One of the most famous crowdfunding success stories, the Oculus Rift, promised backers their own virtual reality headsets. Oculus reached its goal and delivered the headsets before being acquired by Facebook for $2 billion. A company already burdened with equity obligations may have looked less inviting.

Rewards-based crowdfunding is slightly more popular than equity-based crowdfunding, with rewards-based funding raising an estimated $2.58 billion in 2015 versus $2.56 billion for equity-based funding. 

Preparing your business for crowdfunding capital

Before you venture into equity crowdfunding, ensure you have a rock-solid business plan, including a mechanism for paying a large number of investors.

Bliss recommends spending up to a year gathering a crowd before starting the actual funding campaign, including investing in marketing support and social media exposure. "Share content, write articles, attend events, share pictures on Instagram — let your passion be known," he says. "When time to ask for money comes, investors already know you."

Before starting a campaign, also share your business plan.

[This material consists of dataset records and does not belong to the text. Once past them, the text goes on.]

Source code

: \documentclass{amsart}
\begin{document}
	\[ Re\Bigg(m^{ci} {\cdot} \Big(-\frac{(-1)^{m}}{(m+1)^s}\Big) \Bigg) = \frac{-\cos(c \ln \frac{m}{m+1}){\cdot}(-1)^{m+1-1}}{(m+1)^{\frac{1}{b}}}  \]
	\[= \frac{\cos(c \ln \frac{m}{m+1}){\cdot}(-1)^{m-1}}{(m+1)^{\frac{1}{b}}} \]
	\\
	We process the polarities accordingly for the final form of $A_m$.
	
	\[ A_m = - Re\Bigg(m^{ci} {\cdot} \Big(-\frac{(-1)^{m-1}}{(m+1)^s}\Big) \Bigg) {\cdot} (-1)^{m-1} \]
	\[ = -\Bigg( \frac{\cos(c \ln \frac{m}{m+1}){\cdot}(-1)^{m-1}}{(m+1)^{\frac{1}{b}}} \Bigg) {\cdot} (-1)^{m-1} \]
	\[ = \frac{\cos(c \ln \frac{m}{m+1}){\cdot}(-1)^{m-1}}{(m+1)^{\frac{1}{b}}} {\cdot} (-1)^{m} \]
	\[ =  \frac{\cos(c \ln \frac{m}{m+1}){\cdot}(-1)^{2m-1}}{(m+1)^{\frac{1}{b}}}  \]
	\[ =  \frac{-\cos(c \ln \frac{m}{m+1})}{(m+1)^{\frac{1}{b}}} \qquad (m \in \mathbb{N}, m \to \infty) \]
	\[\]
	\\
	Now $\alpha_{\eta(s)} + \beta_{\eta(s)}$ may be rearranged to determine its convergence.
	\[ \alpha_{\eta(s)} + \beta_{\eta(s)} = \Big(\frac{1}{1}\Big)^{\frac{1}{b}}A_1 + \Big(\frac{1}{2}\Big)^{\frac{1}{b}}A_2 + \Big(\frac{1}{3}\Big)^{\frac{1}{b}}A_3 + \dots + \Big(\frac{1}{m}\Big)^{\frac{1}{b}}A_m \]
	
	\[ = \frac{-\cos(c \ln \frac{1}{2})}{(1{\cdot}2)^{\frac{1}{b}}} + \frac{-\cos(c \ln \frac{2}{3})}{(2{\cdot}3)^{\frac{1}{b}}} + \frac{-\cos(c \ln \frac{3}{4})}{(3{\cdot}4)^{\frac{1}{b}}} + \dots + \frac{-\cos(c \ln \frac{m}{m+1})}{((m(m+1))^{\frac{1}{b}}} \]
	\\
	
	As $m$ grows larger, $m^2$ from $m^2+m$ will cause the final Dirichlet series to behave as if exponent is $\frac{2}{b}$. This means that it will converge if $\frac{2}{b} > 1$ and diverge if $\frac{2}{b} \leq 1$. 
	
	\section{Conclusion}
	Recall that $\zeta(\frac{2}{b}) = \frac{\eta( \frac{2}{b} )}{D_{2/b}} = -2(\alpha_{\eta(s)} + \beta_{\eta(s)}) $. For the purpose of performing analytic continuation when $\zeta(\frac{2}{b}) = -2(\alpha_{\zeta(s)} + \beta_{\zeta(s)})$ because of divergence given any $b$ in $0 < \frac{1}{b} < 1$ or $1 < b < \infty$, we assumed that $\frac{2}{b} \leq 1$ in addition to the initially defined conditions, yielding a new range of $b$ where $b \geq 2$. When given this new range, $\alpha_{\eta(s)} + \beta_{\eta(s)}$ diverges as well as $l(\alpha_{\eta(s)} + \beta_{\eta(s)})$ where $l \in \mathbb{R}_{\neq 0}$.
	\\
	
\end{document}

Potential backers want to know exactly how funds will be spent and what protections you have for yourself and investors.

Crowdfunding requires a tremendous commitment involving daily updates, constant monitoring of contributions, and responding quickly to all inquiries.

More options for business capital

Crowdfunding has given small businesses financing options beyond just loans, large investors, and personal savings. Successful crowdfunding, however, is about creating buzz and building community — imparting your passion to friends, family, and strangers so they want to see you succeed and will give accordingly.